McLaren teams up with chip firm for F1 hybrid tech
McLaren Electronic Systems has partnered chip maker Freescale to not only improve the Kinetic Energy Recovery System (KERS) in sibling company McLaren Racing's 2011 Formula 1 challenger but also of seeing smaller, lighter, more efficient hybrid systems trickle down to the average motorist.
The 2009 F1 regulations permit the fitting of a KERS that can collect and store energy at the rate of 60kW - 60kJ every second. Up to 400kJ of the stored energy can then be reintroduced into the drivetrain each lap, in effect giving the driver an extra ten per cent overall power that can be used as a boost for overtaking maneouvers - an environmentally sound version of the engine supplied PowerBoost that has featured in the A1 GP series since it started in 2005 – or flying off the track into the tyre wall.
The ten teams that will make up the 2009 F1 grid all seem to have chosen between electronic or kinetic energy storage – batteries and capacitors vs flywheels. Leaving aside Toro Rosso, which will presumably use the same system as engine supplier Ferrari, and Force India, which will do likewise with McLaren, it looks as though Honda and Williams have opted for flywheels, with Ferrari – possibly in partnership with British company Zytec - McLaren, Red Bull and BMW Sauber going the electronic route.
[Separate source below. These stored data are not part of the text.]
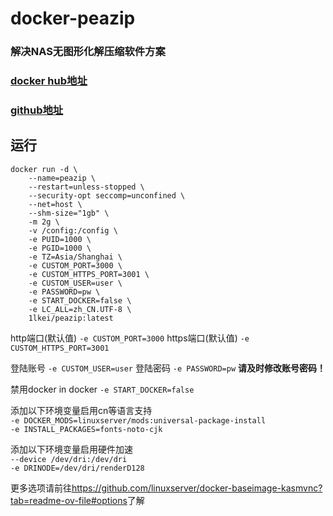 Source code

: # docker-peazip

### 解决NAS无图形化解压缩软件方案

### [docker hub地址](https://hub.docker.com/r/1lkei/peazip)
### [github地址](https://github.com/1lkei/docker-peazip)

## 运行
```
docker run -d \
    --name=peazip \
    --restart=unless-stopped \
    --security-opt seccomp=unconfined \
    --net=host \
    --shm-size="1gb" \
    -m 2g \
    -v /config:/config \
    -e PUID=1000 \
    -e PGID=1000 \
    -e TZ=Asia/Shanghai \
    -e CUSTOM_PORT=3000 \
    -e CUSTOM_HTTPS_PORT=3001 \
    -e CUSTOM_USER=user \
    -e PASSWORD=pw \
    -e START_DOCKER=false \
    -e LC_ALL=zh_CN.UTF-8 \
    1lkei/peazip:latest
```
http端口(默认值)
`-e CUSTOM_PORT=3000`
https端口(默认值)
`-e CUSTOM_HTTPS_PORT=3001`

登陆账号
`-e CUSTOM_USER=user`
登陆密码
`-e PASSWORD=pw`
**请及时修改账号密码！**

禁用docker in docker
`-e START_DOCKER=false`

添加以下环境变量启用cn等语言支持  
`-e DOCKER_MODS=linuxserver/mods:universal-package-install`  
`-e INSTALL_PACKAGES=fonts-noto-cjk`

添加以下环境变量启用硬件加速  
`--device /dev/dri:/dev/dri`  
`-e DRINODE=/dev/dri/renderD128`

更多选项请前往<https://github.com/linuxserver/docker-baseimage-kasmvnc?tab=readme-ov-file#options>了解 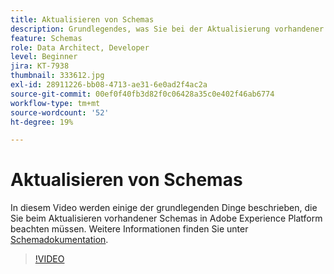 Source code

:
 ```yaml
---
title: Aktualisieren von Schemas
description: Grundlegendes, was Sie bei der Aktualisierung vorhandener Schemas in Adobe Experience Platform beachten sollten.
feature: Schemas
role: Data Architect, Developer
level: Beginner
jira: KT-7938
thumbnail: 333612.jpg
exl-id: 28911226-bb08-4713-ae31-6e0ad2f4ac2a
source-git-commit: 00ef0f40fb3d82f0c06428a35c0e402f46ab6774
workflow-type: tm+mt
source-wordcount: '52'
ht-degree: 19%

---
```


# Aktualisieren von Schemas

In diesem Video werden einige der grundlegenden Dinge beschrieben, die Sie beim Aktualisieren vorhandener Schemas in Adobe Experience Platform beachten müssen. Weitere Informationen finden Sie unter [Schemadokumentation](https://experienceleague.adobe.com/docs/experience-platform/xdm/home.html?lang=de).

>[!VIDEO](https://video.tv.adobe.com/v/333612?learn=on)
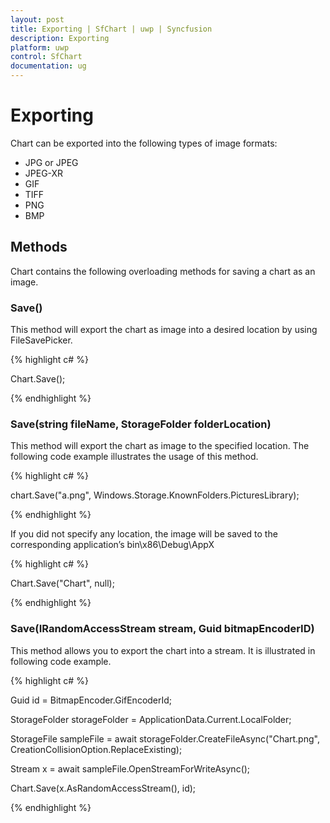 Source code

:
 ```yaml
---
layout: post
title: Exporting | SfChart | uwp | Syncfusion
description: Exporting
platform: uwp
control: SfChart
documentation: ug
---
```

# Exporting

Chart can be exported into the following types of image formats:

* JPG or JPEG
* JPEG-XR
* GIF
* TIFF
* PNG
* BMP

## Methods

Chart contains the following overloading methods for saving a chart as an image.

### Save()

This method will export the chart as image into a desired location by using FileSavePicker.

{% highlight c# %}

Chart.Save();

{% endhighlight %}

### Save(string fileName, StorageFolder folderLocation)

This method will export the chart as image to the specified location. The following code example illustrates the usage of this method.

{% highlight c# %}

chart.Save("a.png", Windows.Storage.KnownFolders.PicturesLibrary);

{% endhighlight %}

If you did not specify any location, the image will be saved to the corresponding application’s bin\x86\Debug\AppX

{% highlight c# %}

Chart.Save("Chart", null);

{% endhighlight %}

### Save(IRandomAccessStream stream, Guid bitmapEncoderID)

This method allows you to export the chart into a stream. It is illustrated in following code example.

{% highlight c# %}

Guid id = BitmapEncoder.GifEncoderId;

StorageFolder storageFolder = ApplicationData.Current.LocalFolder;

StorageFile sampleFile = await storageFolder.CreateFileAsync("Chart.png", CreationCollisionOption.ReplaceExisting);

Stream x = await sampleFile.OpenStreamForWriteAsync();

Chart.Save(x.AsRandomAccessStream(), id);

{% endhighlight %}






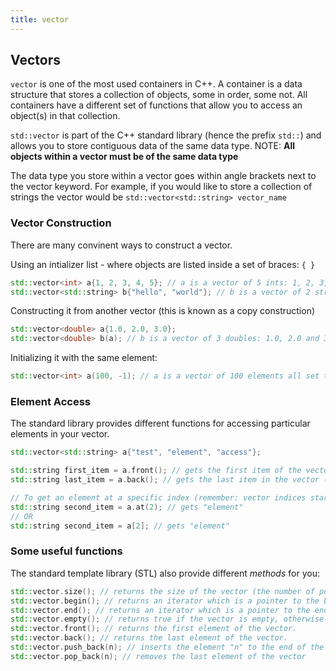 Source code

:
 ```yaml
---
title: vector
---
```


## Vectors

`vector` is one of the most used containers in C++. A container is a data structure that stores a collection of objects, some in order, some not. All containers have a different set of functions that allow you to access an object(s) in that collection.

`std::vector` is part of the C++ standard library (hence the prefix `std::`) and allows you to store contiguous data of the same data type. NOTE: **All objects within a vector must be of the same data type**

The data type you store within a vector goes within angle brackets next to the vector keyword. For example, if you would like to store a collection of strings the vector would be `std::vector<std::string> vector_name`

### Vector Construction
There are many convinent ways to construct a vector.

Using an intializer list - where objects are listed inside a set of braces: `{ }`
```cpp
std::vector<int> a{1, 2, 3, 4, 5}; // a is a vector of 5 ints: 1, 2, 3, 4 and 5
std::vector<std::string> b{"hello", "world"}; // b is a vector of 2 strings: "hello" and "world"
```

Constructing it from another vector (this is known as a copy construction)
```cpp
std::vector<double> a{1.0, 2.0, 3.0};
std::vector<double> b(a); // b is a vector of 3 doubles: 1.0, 2.0 and 3.0
```

Initializing it with the same element:
```cpp
std::vector<int> a(100, -1); // a is a vector of 100 elements all set to -1
```

### Element Access
The standard library provides different functions for accessing particular elements in your vector. 

```cpp
std::vector<std::string> a{"test", "element", "access"};

std::string first_item = a.front(); // gets the first item of the vector ("test")
std::string last_item = a.back(); // gets the last item in the vector ("access")

// To get an element at a specific index (remember: vector indices start at 0)
std::string second_item = a.at(2); // gets "element"
// OR
std::string second_item = a[2]; // gets "element"

```

### Some useful functions
The standard template library (STL) also provide different *methods* for you:

```cpp
std::vector.size(); // returns the size of the vector (the number of positions in the vector)
std::vector.begin(); // returns an iterator which is a pointer to the beginning of the vector
std::vector.end(); // returns an iterator which is a pointer to the end of the vector
std::vector.empty(); // returns true if the vector is empty, otherwise returns false.
std::vector.front(); // returns the first element of the vector.
std::vector.back(); // returns the last element of the vector.
std::vector.push_back(n); // inserts the element "n" to the end of the vector.
std::vector.pop_back(n); // removes the last element of the vector
```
What Toyota and Renault are up to is the subject of speculation, but since Flybrid - which is rumoured to working with Honda on its flywheel system – is run by ex-Renault drivetrain engineer Jon Hilton, it would seem possible that the French team may go down the same path. Toyota has run a capacitor-based electronic KERS in a Le Mans prototype car which may also suggest its F1 KERS strategy.
McLaren's move is on a par with Williams, which went the whole nine yards earlier this year and bought a major stake in Automotive Hybrid Power, a company set up in 2006 to develop advanced composite flywheel energy storage technology for vehicle use and which was subsequently renamed Williams Hybrid Power and relocated to Williams' F1 HQ outside Oxford.
We know what BMW Sauber is up to because its electronic KERS gave a mechanic a nasty shock at a test at the Jerez racetrack back in July.
FIA President Max Mosely is keen to see F1 technology filter down to the humble domestic car, not least because the only way to make F1 racing truly green would be to stop doing it, and nobody wants to see that. The idea is that F1's use of KERS will benefit such specialist companies as Zytek, Flybrid, WHP and now the McLaren/Freescale partnership, and they will, in turn, be able to use their specialised knowledge in the domestic car arena.
That's the theory. When Toyota's F1 engine expert, Luca Marmorini, was asked if company's experience with the Prius would be of any help with the Toyota F1 KERS programme, his reply was essentially 'no'.
As the regulations stand, the fitting of a KERS is optional, so it's anyones guess how many KERS-equipped cars will actually line up on the grid in Melbourne come 29 March 2009.